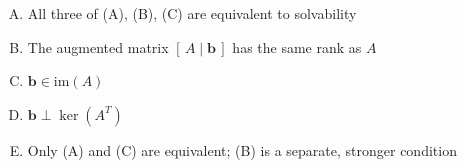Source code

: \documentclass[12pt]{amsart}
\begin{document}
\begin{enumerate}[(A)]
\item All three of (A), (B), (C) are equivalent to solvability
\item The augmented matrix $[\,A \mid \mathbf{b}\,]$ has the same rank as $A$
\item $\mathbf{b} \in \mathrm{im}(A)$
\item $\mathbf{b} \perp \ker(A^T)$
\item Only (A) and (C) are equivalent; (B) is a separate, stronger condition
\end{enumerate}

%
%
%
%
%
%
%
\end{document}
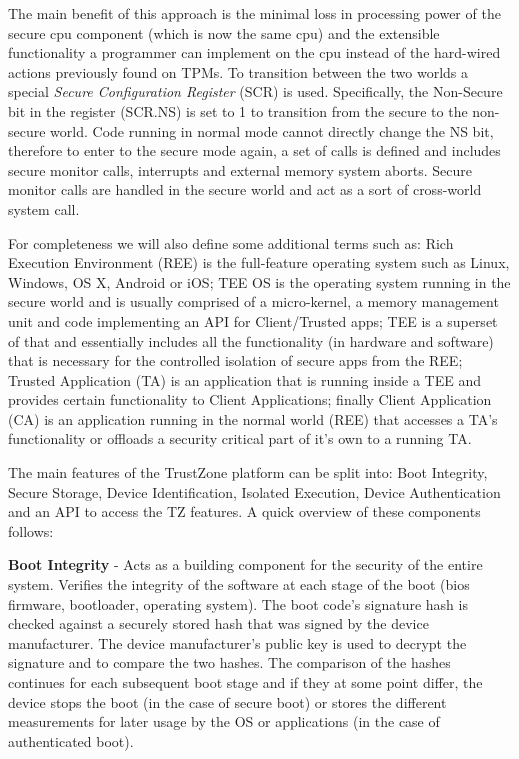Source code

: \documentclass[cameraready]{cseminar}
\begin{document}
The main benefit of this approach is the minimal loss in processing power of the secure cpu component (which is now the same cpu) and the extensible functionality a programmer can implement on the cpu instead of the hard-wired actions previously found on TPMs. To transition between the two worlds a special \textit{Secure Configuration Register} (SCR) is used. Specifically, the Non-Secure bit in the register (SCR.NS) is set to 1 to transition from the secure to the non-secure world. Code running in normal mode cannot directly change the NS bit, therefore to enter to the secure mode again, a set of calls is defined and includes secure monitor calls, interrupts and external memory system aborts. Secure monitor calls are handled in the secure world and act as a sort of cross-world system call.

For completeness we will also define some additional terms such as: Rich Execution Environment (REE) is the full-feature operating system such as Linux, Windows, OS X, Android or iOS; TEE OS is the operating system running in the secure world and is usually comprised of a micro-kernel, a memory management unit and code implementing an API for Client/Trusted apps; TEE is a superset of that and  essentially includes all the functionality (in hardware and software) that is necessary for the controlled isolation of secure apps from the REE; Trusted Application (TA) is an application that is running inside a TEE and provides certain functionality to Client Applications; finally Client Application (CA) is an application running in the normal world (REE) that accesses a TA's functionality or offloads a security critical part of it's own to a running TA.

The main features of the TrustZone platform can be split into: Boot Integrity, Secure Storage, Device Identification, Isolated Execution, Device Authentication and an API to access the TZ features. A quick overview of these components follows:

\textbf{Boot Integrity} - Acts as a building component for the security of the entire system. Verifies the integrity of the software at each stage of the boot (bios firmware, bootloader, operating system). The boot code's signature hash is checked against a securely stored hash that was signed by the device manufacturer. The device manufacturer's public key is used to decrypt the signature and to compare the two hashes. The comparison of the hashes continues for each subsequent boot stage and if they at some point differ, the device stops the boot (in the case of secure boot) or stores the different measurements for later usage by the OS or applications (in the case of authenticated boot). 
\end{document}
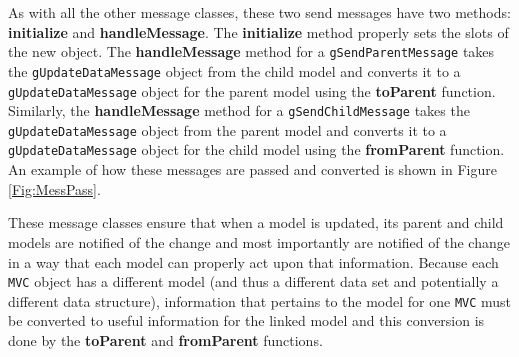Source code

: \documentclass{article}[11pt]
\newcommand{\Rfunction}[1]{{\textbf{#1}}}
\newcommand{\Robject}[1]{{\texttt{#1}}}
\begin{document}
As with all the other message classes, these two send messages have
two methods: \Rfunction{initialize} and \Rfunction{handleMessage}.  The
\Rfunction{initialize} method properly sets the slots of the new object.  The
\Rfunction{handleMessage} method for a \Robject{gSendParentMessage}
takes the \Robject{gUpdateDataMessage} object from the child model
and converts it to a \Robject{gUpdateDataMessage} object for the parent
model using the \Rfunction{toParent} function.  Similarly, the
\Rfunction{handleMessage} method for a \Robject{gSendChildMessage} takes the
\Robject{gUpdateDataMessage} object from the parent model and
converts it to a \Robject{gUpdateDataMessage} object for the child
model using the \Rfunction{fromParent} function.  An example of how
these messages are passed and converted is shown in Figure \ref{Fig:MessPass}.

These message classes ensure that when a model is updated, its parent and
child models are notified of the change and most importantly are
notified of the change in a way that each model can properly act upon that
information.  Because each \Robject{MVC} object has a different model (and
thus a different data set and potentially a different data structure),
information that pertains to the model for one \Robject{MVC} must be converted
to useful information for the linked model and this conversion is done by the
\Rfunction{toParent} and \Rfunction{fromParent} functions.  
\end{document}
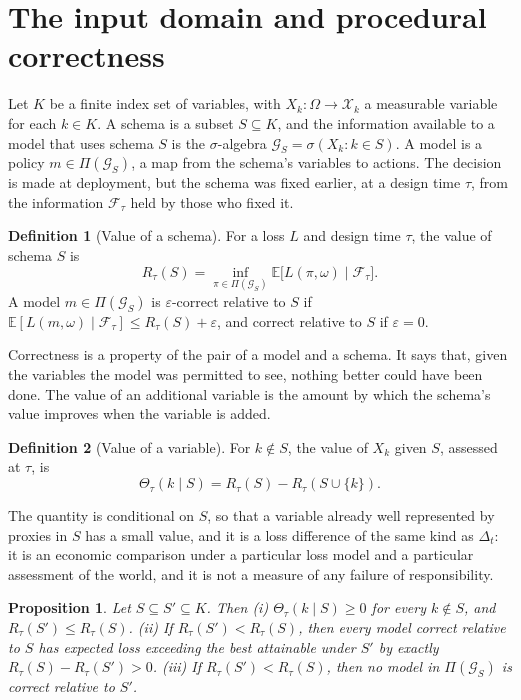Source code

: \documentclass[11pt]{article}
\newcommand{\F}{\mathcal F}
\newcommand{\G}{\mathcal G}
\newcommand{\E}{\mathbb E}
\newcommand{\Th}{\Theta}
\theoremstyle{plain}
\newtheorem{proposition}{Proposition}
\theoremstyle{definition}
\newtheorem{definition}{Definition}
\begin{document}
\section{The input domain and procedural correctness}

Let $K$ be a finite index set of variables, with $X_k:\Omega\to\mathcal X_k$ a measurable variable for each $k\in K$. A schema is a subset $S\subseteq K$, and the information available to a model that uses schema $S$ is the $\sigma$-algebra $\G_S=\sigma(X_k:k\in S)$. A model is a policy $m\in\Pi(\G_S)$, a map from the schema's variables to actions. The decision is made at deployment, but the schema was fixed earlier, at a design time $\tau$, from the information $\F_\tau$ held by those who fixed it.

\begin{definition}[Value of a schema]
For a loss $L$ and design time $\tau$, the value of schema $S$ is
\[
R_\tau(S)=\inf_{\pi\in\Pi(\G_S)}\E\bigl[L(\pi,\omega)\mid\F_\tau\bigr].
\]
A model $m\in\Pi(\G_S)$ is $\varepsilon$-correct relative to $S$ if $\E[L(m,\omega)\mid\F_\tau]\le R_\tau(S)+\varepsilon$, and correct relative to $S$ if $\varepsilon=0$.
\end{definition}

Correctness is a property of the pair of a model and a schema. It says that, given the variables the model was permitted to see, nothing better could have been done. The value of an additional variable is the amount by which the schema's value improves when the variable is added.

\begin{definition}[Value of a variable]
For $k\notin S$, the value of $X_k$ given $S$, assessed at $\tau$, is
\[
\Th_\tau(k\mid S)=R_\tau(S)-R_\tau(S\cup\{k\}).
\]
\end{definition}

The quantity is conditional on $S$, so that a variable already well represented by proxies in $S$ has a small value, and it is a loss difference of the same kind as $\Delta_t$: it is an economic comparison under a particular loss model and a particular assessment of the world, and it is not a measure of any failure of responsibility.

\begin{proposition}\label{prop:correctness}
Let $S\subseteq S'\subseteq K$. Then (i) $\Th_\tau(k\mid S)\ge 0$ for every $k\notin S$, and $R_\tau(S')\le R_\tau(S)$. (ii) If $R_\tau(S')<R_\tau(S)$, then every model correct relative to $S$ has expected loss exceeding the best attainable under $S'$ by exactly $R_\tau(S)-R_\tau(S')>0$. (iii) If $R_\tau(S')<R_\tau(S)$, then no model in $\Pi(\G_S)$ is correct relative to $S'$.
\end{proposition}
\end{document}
****************************************
Given the records above, return exactly the lines starting at the line containing "notified of the change in" and ending at the line containing "information that pertains", including both.

Output:
notified of the change in a way that each model can properly act upon that
information.  Because each \Robject{MVC} object has a different model (and
thus a different data set and potentially a different data structure),
information that pertains to the model for one \Robject{MVC} must be converted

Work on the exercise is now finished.